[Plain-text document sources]
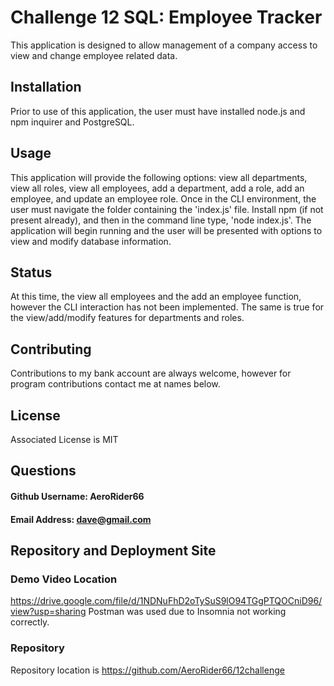# Challenge 12 SQL: Employee Tracker

This application is designed to allow management of a company access to view and change employee related data.

## Installation

Prior to use of this application, the user must have installed node.js and npm inquirer and PostgreSQL.  

## Usage

This application will provide the following options: view all departments, view all roles, view all employees, add a department, add a role, add an employee, and update an employee role.
Once in the CLI environment, the user must navigate the folder containing the 'index.js' file.  Install npm (if not present already), and then in the command line type, 'node index.js'.  The application will begin running and the user will be presented with options to view and modify database information.  

## Status
At this time, the view all employees and the add an employee function, however the CLI interaction has not been implemented.  The same is true for the view/add/modify features for departments and roles.

## Contributing

Contributions to my bank account are always welcome, however for program contributions contact me at names below.

## License

Associated License is MIT

## Questions

#### Github Username: AeroRider66

#### Email Address: dave@gmail.com


## Repository and Deployment Site

### Demo Video Location
https://drive.google.com/file/d/1NDNuFhD2oTySuS9lO94TGgPTQOCniD96/view?usp=sharing
Postman was used due to Insomnia not working correctly.

### Repository
Repository location is https://github.com/AeroRider66/12challenge

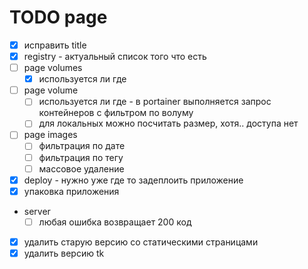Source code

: # TODO page

- [x] исправить title
- [x] registry - актуальный список того что есть
- [ ] page volumes
  - [x] используется ли где
- [ ] page volume
  - [ ] используется ли где - в portainer выполняется запрос контейнеров с фильтром по волуму
  - [ ] для локальных можно посчитать размер, хотя.. доступа нет
- [ ] page images
  - [ ] фильтрация по дате
  - [ ] фильтрация по тегу
  - [ ] массовое удаление
- [x] deploy - нужно уже где то задеплоить приложение
- [x] упаковка приложения
- server
  - [ ] любая ошибка возвращает 200 код
- [x] удалить старую версию со статическими страницами
- [x] удалить версию tk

Exercise goal: Please set down each entry word for word, without its images.

Response:
# Challenge 12 SQL: Employee Tracker

This application is designed to allow management of a company access to view and change employee related data.

## Installation

Prior to use of this application, the user must have installed node.js and npm inquirer and PostgreSQL.  

## Usage

This application will provide the following options: view all departments, view all roles, view all employees, add a department, add a role, add an employee, and update an employee role.
Once in the CLI environment, the user must navigate the folder containing the 'index.js' file.  Install npm (if not present already), and then in the command line type, 'node index.js'.  The application will begin running and the user will be presented with options to view and modify database information.  

## Status
At this time, the view all employees and the add an employee function, however the CLI interaction has not been implemented.  The same is true for the view/add/modify features for departments and roles.

## Contributing

Contributions to my bank account are always welcome, however for program contributions contact me at names below.

## License

Associated License is MIT

## Questions

#### Github Username: AeroRider66

#### Email Address: dave@gmail.com


## Repository and Deployment Site

### Demo Video Location
https://drive.google.com/file/d/1NDNuFhD2oTySuS9lO94TGgPTQOCniD96/view?usp=sharing
Postman was used due to Insomnia not working correctly.

### Repository
Repository location is https://github.com/AeroRider66/12challenge

Source code

: # TODO page

- [x] исправить title
- [x] registry - актуальный список того что есть
- [ ] page volumes
  - [x] используется ли где
- [ ] page volume
  - [ ] используется ли где - в portainer выполняется запрос контейнеров с фильтром по волуму
  - [ ] для локальных можно посчитать размер, хотя.. доступа нет
- [ ] page images
  - [ ] фильтрация по дате
  - [ ] фильтрация по тегу
  - [ ] массовое удаление
- [x] deploy - нужно уже где то задеплоить приложение
- [x] упаковка приложения
- server
  - [ ] любая ошибка возвращает 200 код
- [x] удалить старую версию со статическими страницами
- [x] удалить версию tk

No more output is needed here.